This piece of rhetoric leads one to wonder, if detached from its racist settings and characters, is it still able
to carry the same intellectual message? Would the piece be liberated
by the removal of its problematic surface?...Without the racial
fantasy, there is no metaphor, no guise for the “British-ness” to hide behind.
There is no play. …The Mikado, as a production to which race
is intrinsic, must explicitly face questions of racial representation, racial
performance, and privilege, and has failed to thus far.”
END
QUOTE FROM KHALEESI BLOG POST]
Not for
a moment, then, forgetting that The
Mikado was an imperfect product of its racist era, I’ll now return to presenting
the evidence I’ve gathered that makes me so certain that Gilbert, in a more
worthy mode, meant to repeatedly but subliminally parody, and thereby critique,
the execution of Admiral Byng, for which he had the model of Smollett’s parody
thereof in Atom. To borrow one of The Mikado‘s most memorable lines, “I’ve
got a little list”—actually not so little-- of reasons why I am so certain:
FIRST:
The previously mentioned character-name echoing between Atom and The Mikado;
SECOND:
Prior to writing The Mikado, Gilbert
wrote not one but two successful, and today still famous, operettas which have
English sailors as its lead characters: HMS
Pinafore and The Pirates of Penzance;
Gilbert’s father was initially a naval surgeon; and in HMS Pinafore, all the action takes place on a ship is at anchor off
Portsmouth -- and it was a famous historical fact that Admiral Byng was
executed on a ship at anchor off Portsmouth!
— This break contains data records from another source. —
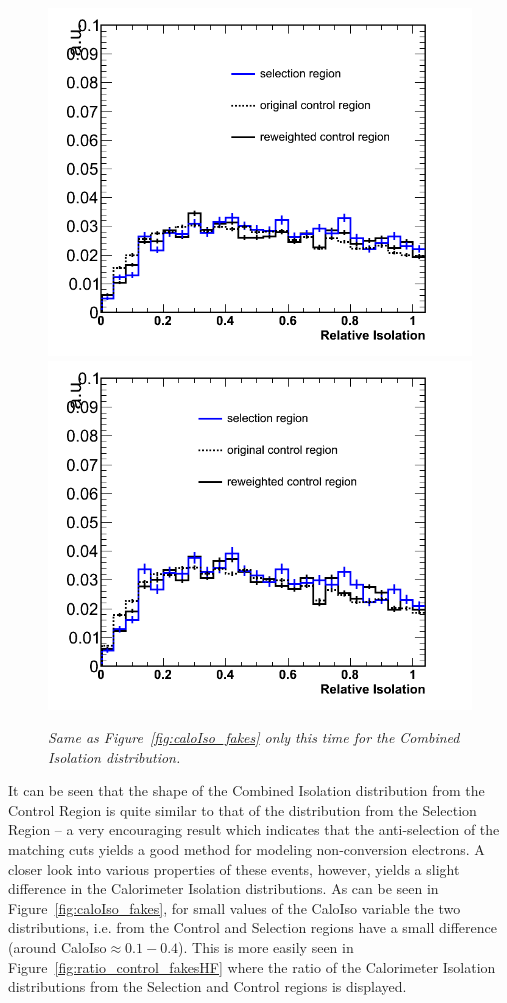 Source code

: \begin{figure}[h!]
\centering
\includegraphics[scale=0.32]{Plots/combIso_pt10_fakes.png}
\includegraphics[scale=0.32]{Plots/combIso_pt20_fakes.png}
\caption{\textit{Same as Figure~\ref{fig:caloIso_fakes} only this time for the Combined Isolation distribution.}}\label{fig:combIso_fakes}
\end{figure}

It can be seen that the shape of the Combined Isolation distribution from the Control Region is quite similar to that of the distribution from the Selection Region -- a very encouraging result which indicates that the anti-selection of the matching cuts yields a good method for modeling non-conversion electrons. A closer look into various properties of these events, however, yields a slight difference in the Calorimeter Isolation distributions.  As can be seen in Figure~\ref{fig:caloIso_fakes}, for small values of the CaloIso variable the two distributions, i.e. from the Control and Selection regions have a small difference (around CaloIso$\approx 0.1-0.4$).  This is more easily seen in Figure~\ref{fig:ratio_control_fakesHF} where the ratio of the Calorimeter Isolation distributions from the Selection and Control regions is displayed. 

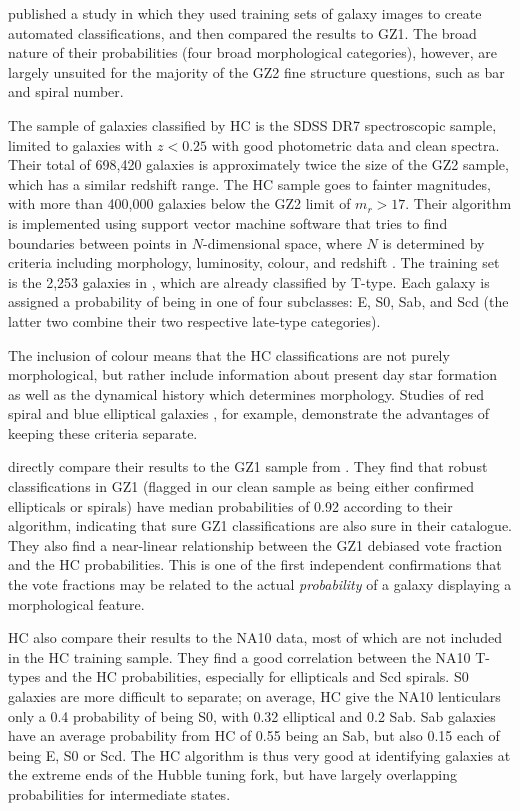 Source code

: \documentclass[useAMS,usenatbib]{mn2e}
\begin{document}
\citet[][HC]{hue11} published a study in which they used training sets of galaxy images to create automated classifications, and then compared the results to GZ1. The broad nature of their probabilities (four broad morphological categories), however, are largely unsuited for the majority of the GZ2 fine structure questions, such as bar and spiral number. 

The sample of galaxies classified by HC is the SDSS DR7 spectroscopic sample, limited to galaxies with $z<0.25$ with good photometric data and clean spectra. Their total of 698,420 galaxies is approximately twice the size of the GZ2 sample, which has a similar redshift range. The HC sample goes to fainter magnitudes, with more than 400,000 galaxies below the GZ2 limit of $m_r>17$. Their algorithm is implemented using support vector machine software that tries to find boundaries between points in $N$-dimensional space, where $N$ is determined by criteria including morphology, luminosity, colour, and redshift \citep{hue08}. The training set is the 2,253 galaxies in \citet{fuk07}, which are already classified by T-type. Each galaxy is assigned a probability of being in one of four subclasses: E, S0, Sab, and Scd (the latter two combine their two respective late-type categories). 

The inclusion of colour means that the HC classifications are not purely morphological, but rather include information about present day star formation as well as the dynamical history which determines morphology. Studies of red spiral \citep{mas10a} and blue elliptical galaxies \citep{sch09}, for example, demonstrate the advantages of keeping these criteria separate. 

\citet{hue11} directly compare their results to the GZ1 sample from \citet{lin11}. They find that robust classifications in GZ1 (flagged in our clean sample as being either confirmed ellipticals or spirals) have median probabilities of 0.92 according to their algorithm, indicating that sure GZ1 classifications are also sure in their catalogue. They also find a near-linear relationship between the GZ1 debiased vote fraction and the HC probabilities. This is one of the first independent confirmations that the vote fractions may be related to the actual {\em probability} of a galaxy displaying a morphological feature. 


HC also compare their results to the NA10 data, most of which are not included in the HC training sample. They find a good correlation between the NA10 T-types and the HC probabilities, especially for ellipticals and Scd spirals. S0 galaxies are more difficult to separate; on average, HC give the NA10 lenticulars only a 0.4 probability of being S0, with 0.32 elliptical and 0.2 Sab. Sab galaxies have an average probability from HC of 0.55 being an Sab, but also 0.15 each of being E, S0 or Scd. The HC algorithm is thus very good at identifying galaxies at the extreme ends of the Hubble tuning fork, but have largely overlapping probabilities for intermediate states. 
\end{document}
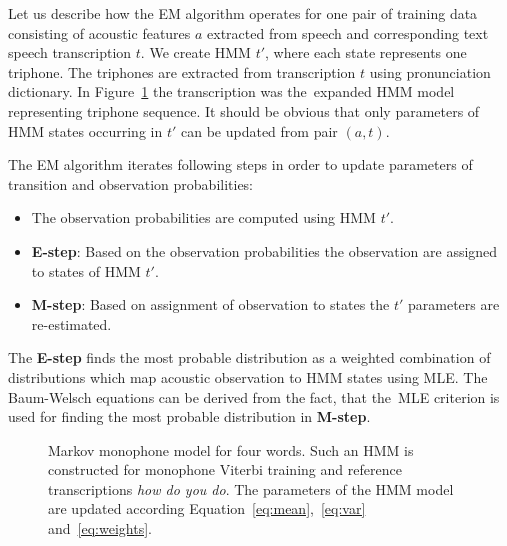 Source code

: {
Let us describe how the \ac{EM} algorithm operates for one pair
of training data consisting of acoustic features $a$ extracted from speech
and corresponding text speech transcription $t$.
We create \ac{HMM} $t'$, where each state represents one triphone. 
The triphones are extracted from transcription $t$ using pronunciation dictionary.
In Figure~\ref{fig:hmm_words} the transcription  
was the~expanded \ac{HMM} model representing triphone sequence.
It should be obvious that only parameters of HMM states 
occurring in $t'$ can be updated from pair $(a, t)$.

The \ac{EM} algorithm iterates following steps in order 
to update parameters of transition and observation probabilities:
\begin{itemize}
    \item The observation probabilities are computed using \ac{HMM} $t'$. 
    \item {\bf E-step}: Based on the observation probabilities the observation are assigned to states of \ac{HMM} $t'$. 
    \item {\bf M-step}: Based on assignment of observation to states the $t'$ parameters are re-estimated. 
\end{itemize}

The {\bf E-step} finds the most probable distribution as a weighted combination of distributions which map acoustic observation to \ac{HMM} states using \ac{MLE}\cite{gopinath1998maximum}.
The Baum-Welsch equations can be derived from the fact, that the~\ac{MLE} criterion is used for finding the most probable distribution in {\bf M-step}.\cite{huang2001spoken}

\begin{figure}[!htp]
    \begin{center}
    
    \caption{Markov monophone model for four words. Such an \ac{HMM} is constructed for monophone Viterbi training and reference transcriptions \textit{how do you do}. The parameters of the \ac{HMM} model are updated according Equation~\ref{eq:mean},~\ref{eq:var} and~\ref{eq:weights}.}
    \label{fig:hmm_words} 
    \end{center}
\end{figure}

}
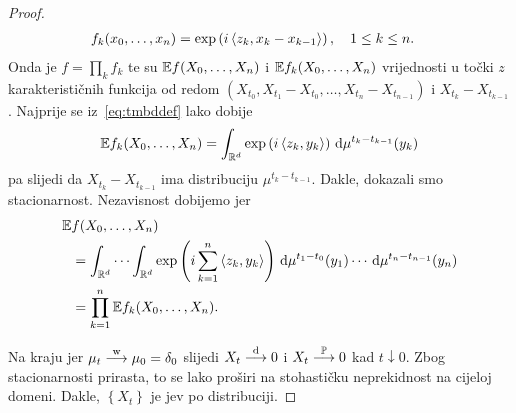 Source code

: \documentclass[main.tex]{subfiles}
\begin{document}
\begin{proof}
\begin{equation}
\begin{aligned}
			 & f_k(x_0, \ldots, x_n) = \exp \left( i \left\langle {z_k}, {x_k-x_{k-1}} \right\rangle \right), \quad 1 \le k \le n.
		\end{aligned}
	\end{equation}
	Onda je \( f = \prod_k f_k \) te su \( \mathbb{E} f(X_0, \ldots, X_n) \) i \( \mathbb{E} f_k(X_0, \ldots, X_n) \)
	vrijednosti u točki \( z \) karakterističnih funkcija od redom \( (X_{t_0}, X_{t_1}-X_{t_0},\ldots, X_{t_n}-X_{t_{n-1}}) \) i \( X_{t_k}-X_{t_{k-1}} \). Najprije se iz~\eqref{eq:tmbddef} lako dobije
	\begin{equation}
		\mathbb{E} f_k(X_0, \ldots, X_n) = \int_{\mathbb{R}^d} \exp\left(i\left\langle {z_k}, {y_k} \right\rangle\right) \,\mathrm d \mu^{t_k-t_{k-1}} (y_k)
	\end{equation}
	pa slijedi da \( X_{t_k}-X_{t_{k-1}} \) ima distribuciju \( \mu^{t_k-t_{k-1}} \). Dakle, dokazali smo stacionarnost. Nezavisnost dobijemo jer
	\begin{equation}
		\begin{aligned}
			\mathbb{E} & f(X_0, \ldots, X_n)                                                                \\
			   & = \int_{\mathbb{R}^d} \cdots \int_{\mathbb{R}^d} \exp \left( i \sum_{k=1}^n \left\langle {z_k}, {y_k} \right\rangle \right)
			\,\mathrm d \mu^{t_1-t_0}(y_1) \cdots \,\mathrm d \mu^{t_n-t_{n-1}} (y_n)                                 \\
			   & = \prod_{k=1}^n \mathbb{E} f_k(X_0, \ldots, X_n).
		\end{aligned}
	\end{equation}

	Na kraju jer \( \mu_t \stackrel{\mathrm w}{\longrightarrow} \mu_0 = \delta_0  \) slijedi \( X_t \stackrel{\mathrm d}{\longrightarrow} 0 \) i \( X_t \stackrel{\mathbb P}{\longrightarrow} 0 \) kad \( t \downarrow 0 \). Zbog stacionarnosti prirasta, to se lako proširi na stohastičku neprekidnost na cijeloj domeni. Dakle, \( \left\{ X_t \right\} \) je \levy jev po distribuciji.
\end{proof}
\end{document}

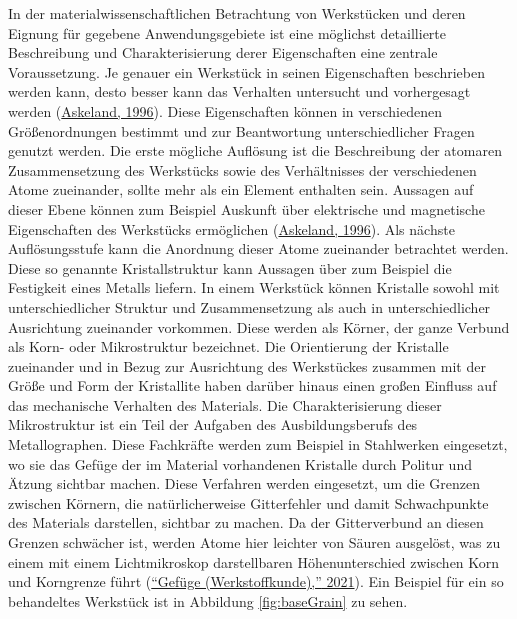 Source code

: \documentclass[
  12pt,
  openany]{book}
\begin{document}
In der materialwissenschaftlichen Betrachtung von Werkstücken und deren Eignung für gegebene Anwendungsgebiete ist eine möglichst detaillierte Beschreibung und Charakterisierung derer Eigenschaften eine zentrale Voraussetzung. Je genauer ein Werkstück in seinen Eigenschaften beschrieben werden kann, desto besser kann das Verhalten untersucht und vorhergesagt werden (\protect\hyperlink{ref-askelandMaterialwissenschaftenGrundlagenUbungen1996}{Askeland, 1996}).\newline
Diese Eigenschaften können in verschiedenen Größenordnungen bestimmt und zur Beantwortung unterschiedlicher Fragen genutzt werden.
Die erste mögliche Auflösung ist die Beschreibung der atomaren Zusammensetzung des Werkstücks sowie des Verhältnisses der verschiedenen Atome zueinander, sollte mehr als ein Element enthalten sein. Aussagen auf dieser Ebene können zum Beispiel Auskunft über elektrische und magnetische Eigenschaften des Werkstücks ermöglichen (\protect\hyperlink{ref-askelandMaterialwissenschaftenGrundlagenUbungen1996}{Askeland, 1996}).
Als nächste Auflösungsstufe kann die Anordnung dieser Atome zueinander betrachtet werden. Diese so genannte Kristallstruktur kann Aussagen über zum Beispiel die Festigkeit eines Metalls liefern.
In einem Werkstück können Kristalle sowohl mit unterschiedlicher Struktur und Zusammensetzung als auch in unterschiedlicher Ausrichtung zueinander vorkommen. Diese werden als Körner, der ganze Verbund als Korn- oder Mikrostruktur bezeichnet.
Die Orientierung der Kristalle zueinander und in Bezug zur Ausrichtung des Werkstückes zusammen mit der Größe und Form der Kristallite haben darüber hinaus einen großen Einfluss auf das mechanische Verhalten des Materials.\newline
Die Charakterisierung dieser Mikrostruktur ist ein Teil der Aufgaben des Ausbildungsberufs des Metallographen. Diese Fachkräfte werden zum Beispiel in Stahlwerken eingesetzt, wo sie das Gefüge der im Material vorhandenen Kristalle durch Politur und Ätzung sichtbar machen. Diese Verfahren werden eingesetzt, um die Grenzen zwischen Körnern, die natürlicherweise Gitterfehler und damit Schwachpunkte des Materials darstellen, sichtbar zu machen. Da der Gitterverbund an diesen Grenzen schwächer ist, werden Atome hier leichter von Säuren ausgelöst, was zu einem mit einem Lichtmikroskop darstellbaren Höhenunterschied zwischen Korn und Korngrenze führt (\protect\hyperlink{ref-GefugeWerkstoffkunde2021}{{``Gefüge (Werkstoffkunde),''} 2021}). Ein Beispiel für ein so behandeltes Werkstück ist in Abbildung \ref{fig:baseGrain} zu sehen.
\end{document}
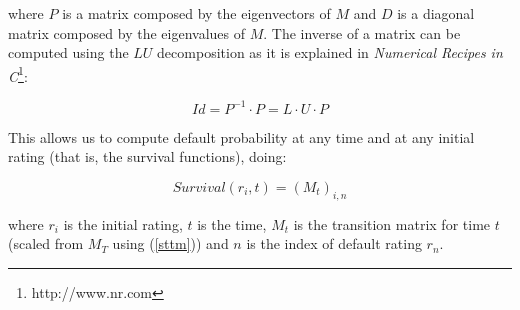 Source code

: \documentclass[a4paper,12pt,final]{article}
\begin{document}
where $P$ is a matrix composed by the eigenvectors of $M$ and $D$ is a diagonal 
matrix composed by the eigenvalues of $M$. The inverse of a matrix can be 
computed using the $LU$ decomposition as it is explained in \emph{Numerical 
Recipes in C}\footnote{http://www.nr.com}:

\begin{displaymath}
Id = P^{-1} \cdot P = L \cdot U \cdot P
\end{displaymath}

This allows us to compute default probability at any time and at any initial 
rating (that is, the survival functions), doing:

\begin{displaymath}
Survival(r_i, t) = \left( M_t \right)_{i, n}
\end{displaymath}

where $r_i$ is the initial rating, $t$ is the time, $M_t$ is the transition 
matrix for time $t$ (scaled from $M_T$ using (\ref{sttm})) and $n$ is the 
index of default rating $r_n$.


\newpage


\end{document}
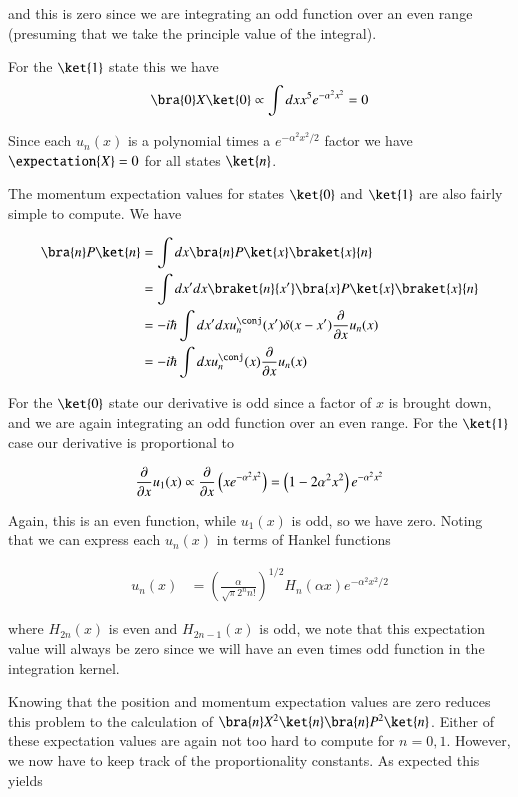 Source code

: and this is zero since we are integrating an odd function over an even range (presuming that we take the principle value of the integral).

For the $\ket{1}$ state this we have
\begin{align*}
\bra{0} X \ket{0} 
\propto
\int dx x^5 e^{-\alpha^2 x^2} 
= 0
\end{align*}

Since each $u_n(x)$ is a polynomial times a $e^{-\alpha^2 x^2/2}$ factor we have $\expectation{X} = 0$ for all states $\ket{n}$.

The momentum expectation values for states $\ket{0}$ and $\ket{1}$ are also fairly simple to compute.  We have

\begin{align*}
\bra{n} P \ket{n} 
&=
\int dx \bra{n} P \ket{x}\braket{x}{n} \\
&=
\int dx' dx \braket{n}{x'} \bra{x} P \ket{x} \braket{x}{n} \\
&=
-i \hbar \int dx' dx u_n^\conj(x') \delta(x-x') \PD{x}{} u_n(x) \\
&=
-i \hbar \int dx u_n^\conj(x) \PD{x}{} u_n(x) \\
\end{align*}

For the $\ket{0}$ state our derivative is odd since a factor of $x$ is brought down, and we are again integrating an odd function over an even range.  For the $\ket{1}$ case our derivative is proportional to

\begin{align*}
\frac{\partial {}}{\partial {x}} u_1(x) 
\propto
\frac{\partial {}}{\partial {x}} \left( x e^{-\alpha^2 x^2 } \right)
=
\left( 1 -2 \alpha^2 x^2 \right) e^{-\alpha^2 x^2 } 
\end{align*}

Again, this is an even function, while $u_1(x)$ is odd, so we have zero.  Noting that we can express each $u_n(x)$ in terms of Hankel functions

\begin{align}\label{eqn:desaiCh9:302}
u_n(x) &= \left( \frac{ \alpha}{\sqrt{\pi} 2^n n!} \right)^{1/2} H_n(\alpha x) e^{ -\alpha^2 x^2/2}
\end{align}

where $H_{2n}(x)$ is even and $H_{2n-1}(x)$ is odd, we note that this expectation value will always be zero since we will have an even times odd function in the integration kernel.

Knowing that the position and momentum expectation values are zero reduces this problem to the calculation of $\bra{n} X^2 \ket{n} \bra{n} P^2 \ket{n}$.  Either of these expectation values are again not too hard to compute for $n=0,1$.  However, we now have to keep track of the proportionality constants.  As expected this yields

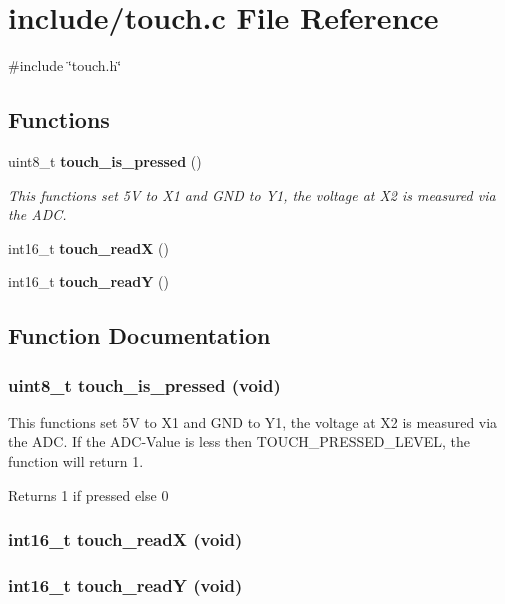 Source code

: \section{include/touch.c File Reference}
\label{touch_8c}
{\ttfamily \#include \char`\"{}touch.h\char`\"{}}\par
\subsection*{Functions}
\begin{DoxyCompactItemize}
\item 
uint8\_\-t {\bf touch\_\-is\_\-pressed} ()
\begin{DoxyCompactList}\small\item\em This functions set 5V to X1 and GND to Y1, the voltage at X2 is measured via the ADC. \item\end{DoxyCompactList}\item 
int16\_\-t {\bf touch\_\-readX} ()
\item 
int16\_\-t {\bf touch\_\-readY} ()
\end{DoxyCompactItemize}


\subsection{Function Documentation}
\subsubsection[{touch\_\-is\_\-pressed}]{\setlength{\rightskip}{0pt plus 5cm}uint8\_\-t touch\_\-is\_\-pressed (void)}\label{touch_8c_a215947ded979abf11d490536508ecafc}


This functions set 5V to X1 and GND to Y1, the voltage at X2 is measured via the ADC. If the ADC-\/Value is less then TOUCH\_\-PRESSED\_\-LEVEL, the function will return 1. \begin{DoxyReturn}{Returns}
1 if pressed else 0 
\end{DoxyReturn}
\subsubsection[{touch\_\-readX}]{\setlength{\rightskip}{0pt plus 5cm}int16\_\-t touch\_\-readX (void)}\label{touch_8c_adbea78d45cc89e43f7510ebf6eb01ac0}
\subsubsection[{touch\_\-readY}]{\setlength{\rightskip}{0pt plus 5cm}int16\_\-t touch\_\-readY (void)}\label{touch_8c_acdce8a6997f2d00dbfcb61be2e67e886}
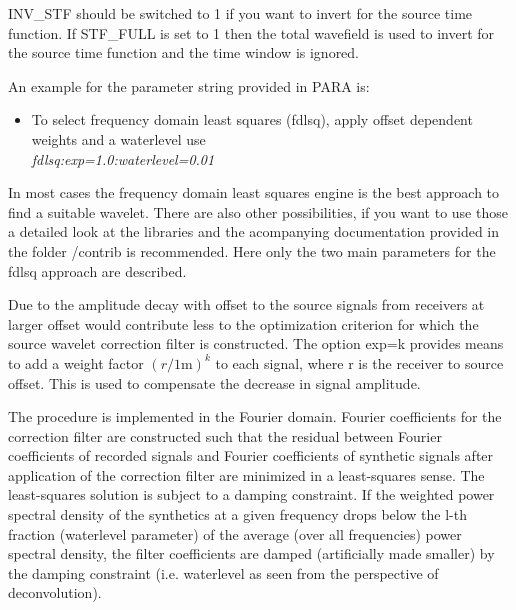 {\color{blue}{\begin{verbatim}
"Definition of inversion for source time function" : "comment",
			"INV_STF" : "0",
			"PARA" : "fdlsq:exp=1.0",
			"N_STF" : "10",
			"N_STF_START" : "1",
			"TAPER_STF" : "0",
			
			"TRKILL_STF" : "0", 
			"TRKILL_FILE_STF" : "./trace_kill/trace_kill",
			"STF_FULL" : "0",
			"TRKILL_STF_OFFSET" : "0", 
			"TRKILL_STF_OFFSET_LOWER" : "10",
			"TRKILL_STF_OFFSET_UPPER" : "20",
			"TRKILL_STF_OFFSET_INVERT" : "0",
\end{verbatim}}}

{\color{red}{\begin{verbatim}
Default values are:
	INV_STF=0
\end{verbatim}}}

INV\_STF should be switched to 1 if you want to invert for the source time function. If STF\_FULL is set to 1 then the total wavefield is used to invert for the source time function and the time window is ignored.
\newline

An example for the parameter string provided in PARA is:
\begin{itemize}
 \item To select frequency domain least squares (fdlsq), apply offset dependent weights and a waterlevel use\\
 \textit{fdlsq:exp=1.0:waterlevel=0.01}
\end{itemize}

In most cases the frequency domain least squares engine is the best approach to find a suitable wavelet. There are also other possibilities, if you want to use those a detailed look at the libraries and the acompanying documentation provided in the folder /contrib is recommended. Here only the two main parameters for the fdlsq approach are described.

Due to the amplitude decay with offset to the source signals from receivers at larger offset would contribute less to the optimization criterion for which the source wavelet correction filter is constructed. The option exp=k provides means to add a weight factor $(r/1\text{m})^k$ to each signal, where r is the receiver to source offset. This is used to compensate the decrease in signal amplitude.

The procedure is implemented in the Fourier domain. Fourier coefficients for the correction filter are constructed such that the residual between Fourier coefficients of recorded signals and Fourier coefficients of synthetic signals after application of the correction filter are minimized in a least-squares sense. The least-squares solution is subject to a damping constraint. If the weighted power spectral density of the synthetics at a given frequency drops below the l-th fraction (waterlevel parameter) of the average (over all frequencies) power spectral density, the filter coefficients are damped (artificially made smaller) by the damping constraint (i.e. waterlevel as seen from the perspective of deconvolution). 

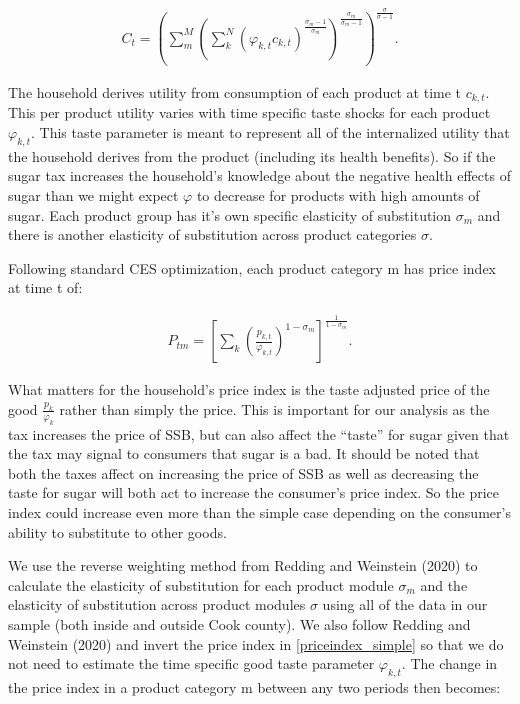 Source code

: \documentclass[12pt]{article}
\begin{document}
\begin{align}
	C_t = \left( \sum_m^M \left( \sum_k^N (\varphi_{k,t} c_{k,t})^{\frac{\sigma_m-1}{\sigma_m}}  \right)^{\frac{\sigma_m}{\sigma_m-1}} \right)^{\frac{\sigma}{\sigma-1}}.
\end{align}

The household derives utility from consumption of each product at time t $c_{k,t}$. This per product utility varies with time specific taste shocks for each product $\varphi_{k,t}$. This taste parameter is meant to represent all of the internalized utility that the household derives from the product (including its health benefits). So if the sugar tax increases the household's knowledge about the negative health effects of sugar than we might expect $\varphi$ to decrease for products with high amounts of sugar. Each product group has it's own specific elasticity of substitution $\sigma_m$ and there is another elasticity of substitution across product categories $\sigma$.

Following standard CES optimization, each product category m has price index at time t of:

\begin{align}
    P_{tm} = \left[ \sum_k \left( \frac{p_{k,t}}{\varphi_{k,t}}  \right)^{1-\sigma_m}  \right]^{\frac{1}{1-\sigma_m}}. \label{priceindex_simple}
\end{align}

What matters for the household's price index is the taste adjusted price of the good $\frac{p_k}{\varphi_k}$ rather than simply the price. This is important for our analysis as the tax increases the price of SSB, but can also affect the ``taste'' for sugar given that the tax may signal to consumers that sugar is a bad. It should be noted that both the taxes affect on increasing the price of SSB as well as decreasing the taste for sugar will both act to increase the consumer's price index. So the price index could increase even more than the simple case depending on the consumer's ability to substitute to other goods.

We use the reverse weighting method from Redding and Weinstein (2020) to calculate the elasticity of substitution for each product module $\sigma_m$  and the elasticity of substitution across product modules $\sigma$ using all of the data in our sample (both inside and outside Cook county). We also follow Redding and Weinstein (2020) and invert the price index in \eqref{priceindex_simple} so that we do not need to estimate the time specific good taste parameter $\varphi_{k,t}$. The change in the price index in a product category m between any two periods then becomes:
\end{document}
Just coincidence? I don’t think
so!
THIRD
(closely related to SECOND): Despite the fact that the action of The Mikado takes place on land, and its
cast has no sailors, the famous opening musical number of The Mikado is, inexplicably, “a song of the sea”:
NANKI-POO:
A
wandering minstrel I –
A thing
of shreds and patches,
Of
ballads, songs and snatches,
And
dreamy lullaby!
…
Our
warriors, in serried ranks assembled,
Never quail – or they conceal it if they do –
And I
shouldn’t be surprised if nations trembled
Before
the mighty troops of Titipu!
CHORUS:
We shouldnt be surprised, etc.
NANKI-POO:
And if you call for a song of the
sea,
We’ll heave the capstan round,
With a yeo heave ho, for the wind
is free,
Her anchor’s a-trip and her helm’s
a-lee,
Hurrah for the homeward bound!
CHORUS.
Yeo-ho – heave-ho – Hurrah for the homeward bound!
NANK.
To lay aloft in a howling breeze
May tickle a landsman’s taste,
But the happiest hour a sailor sees
Is when he’s down
At an inland town,
With his Nancy on his knees,
yeo-ho!
And his arm around her waist!
CHORUS.
Then man the capstan – off we go,
As the
fiddler swings us round,
With a yeo heave ho,
And a
rumbelow,
Hurrah
for the homeward bound!
Note
also that Nanki-Poo asserts that Japan’s warriors “never quail”, which just
happens to coincide with “cowardice” having been the most scurrilous and
damaging charge against Admiral Byng!
And
speaking of courage, look at these lyrics sung by Pish-Tush, also in Act One:
PISH-TUSH:
“criminals who are cut in two can hardly feel the fatal steel, and so are slain
without much pain. If this is true, it’s jolly for you; your courage screw to
bid us adieu, and go and show both friend and foe how much you dare.”
These
lines stop being funny, when we recall that Admiral Byng, the scapegoated
“criminal”, faced his execution with extraordinary courage.
And
speaking of Admiral Byng’s courage….
FIFTH: The Mikado being a comedy and not a
tragedy, of course Nanki-Poo is not
executed, mainly and ironically because Ko-Ko is too afraid to behead him! And this is, I suggest, Gilbert pointing to
the fact widely publicized after his execution, that Admiral Byng was at his
most courageous in his last moments of life, as he faced execution -- even so
far as his being willing to wear a handkerchief over his face – not for his own
benefit, but to make it easier for the queasy shooters to shoot him at point
blank range!
And I
believe I am spot-on in asserting that WS Gilbert had that historical factoid
very specifically in mind when, at the end of Act Two, Ko-Ko, Pooh-Bah, and
Pitti are scrambling to explain to the Mikado why they executed the Mikado’s
son, Nanki-Poo (when actually they had only lied about executing him, but couldn’t
say that –yes, it’s typical madcap G&S plotting), we read this curious bit
of dialog:
POOH-BAH.
No, of course we couldn’t tell who the
gentleman really was.
PITTISING.
It wasn’t written on his forehead, you know.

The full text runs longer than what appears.